HOW TO COMPLETE THIS TASK. Copy the data below exactly.

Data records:
-------
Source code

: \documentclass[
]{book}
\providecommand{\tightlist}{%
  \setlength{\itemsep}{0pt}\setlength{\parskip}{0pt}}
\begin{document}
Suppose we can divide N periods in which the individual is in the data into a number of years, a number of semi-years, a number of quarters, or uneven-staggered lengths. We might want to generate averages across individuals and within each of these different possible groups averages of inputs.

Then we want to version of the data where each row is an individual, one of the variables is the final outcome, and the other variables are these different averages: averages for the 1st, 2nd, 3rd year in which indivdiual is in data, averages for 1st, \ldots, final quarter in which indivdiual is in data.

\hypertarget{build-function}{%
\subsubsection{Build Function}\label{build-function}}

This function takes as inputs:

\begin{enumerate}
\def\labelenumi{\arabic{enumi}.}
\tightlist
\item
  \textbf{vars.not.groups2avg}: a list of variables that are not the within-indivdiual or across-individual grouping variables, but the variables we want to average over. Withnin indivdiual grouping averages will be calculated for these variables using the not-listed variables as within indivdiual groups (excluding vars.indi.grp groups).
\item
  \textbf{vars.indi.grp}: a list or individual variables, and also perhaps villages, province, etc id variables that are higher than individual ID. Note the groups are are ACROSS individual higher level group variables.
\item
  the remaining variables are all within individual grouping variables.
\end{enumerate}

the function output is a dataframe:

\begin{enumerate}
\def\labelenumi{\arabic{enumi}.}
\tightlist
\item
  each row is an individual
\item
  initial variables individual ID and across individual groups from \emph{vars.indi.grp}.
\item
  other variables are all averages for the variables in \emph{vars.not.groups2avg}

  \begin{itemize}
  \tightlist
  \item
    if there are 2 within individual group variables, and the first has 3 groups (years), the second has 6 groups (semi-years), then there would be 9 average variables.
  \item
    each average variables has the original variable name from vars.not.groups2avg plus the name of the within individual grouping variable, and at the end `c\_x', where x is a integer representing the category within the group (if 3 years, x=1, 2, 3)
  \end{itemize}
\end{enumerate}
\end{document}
-------
REPLY.
Source code

: \documentclass[
]{book}
\providecommand{\tightlist}{%
  \setlength{\itemsep}{0pt}\setlength{\parskip}{0pt}}
\begin{document}
Suppose we can divide N periods in which the individual is in the data into a number of years, a number of semi-years, a number of quarters, or uneven-staggered lengths. We might want to generate averages across individuals and within each of these different possible groups averages of inputs.

Then we want to version of the data where each row is an individual, one of the variables is the final outcome, and the other variables are these different averages: averages for the 1st, 2nd, 3rd year in which indivdiual is in data, averages for 1st, \ldots, final quarter in which indivdiual is in data.

\hypertarget{build-function}{%
\subsubsection{Build Function}\label{build-function}}

This function takes as inputs:

\begin{enumerate}
\def\labelenumi{\arabic{enumi}.}
\tightlist
\item
  \textbf{vars.not.groups2avg}: a list of variables that are not the within-indivdiual or across-individual grouping variables, but the variables we want to average over. Withnin indivdiual grouping averages will be calculated for these variables using the not-listed variables as within indivdiual groups (excluding vars.indi.grp groups).
\item
  \textbf{vars.indi.grp}: a list or individual variables, and also perhaps villages, province, etc id variables that are higher than individual ID. Note the groups are are ACROSS individual higher level group variables.
\item
  the remaining variables are all within individual grouping variables.
\end{enumerate}

the function output is a dataframe:

\begin{enumerate}
\def\labelenumi{\arabic{enumi}.}
\tightlist
\item
  each row is an individual
\item
  initial variables individual ID and across individual groups from \emph{vars.indi.grp}.
\item
  other variables are all averages for the variables in \emph{vars.not.groups2avg}

  \begin{itemize}
  \tightlist
  \item
    if there are 2 within individual group variables, and the first has 3 groups (years), the second has 6 groups (semi-years), then there would be 9 average variables.
  \item
    each average variables has the original variable name from vars.not.groups2avg plus the name of the within individual grouping variable, and at the end `c\_x', where x is a integer representing the category within the group (if 3 years, x=1, 2, 3)
  \end{itemize}
\end{enumerate}
\end{document}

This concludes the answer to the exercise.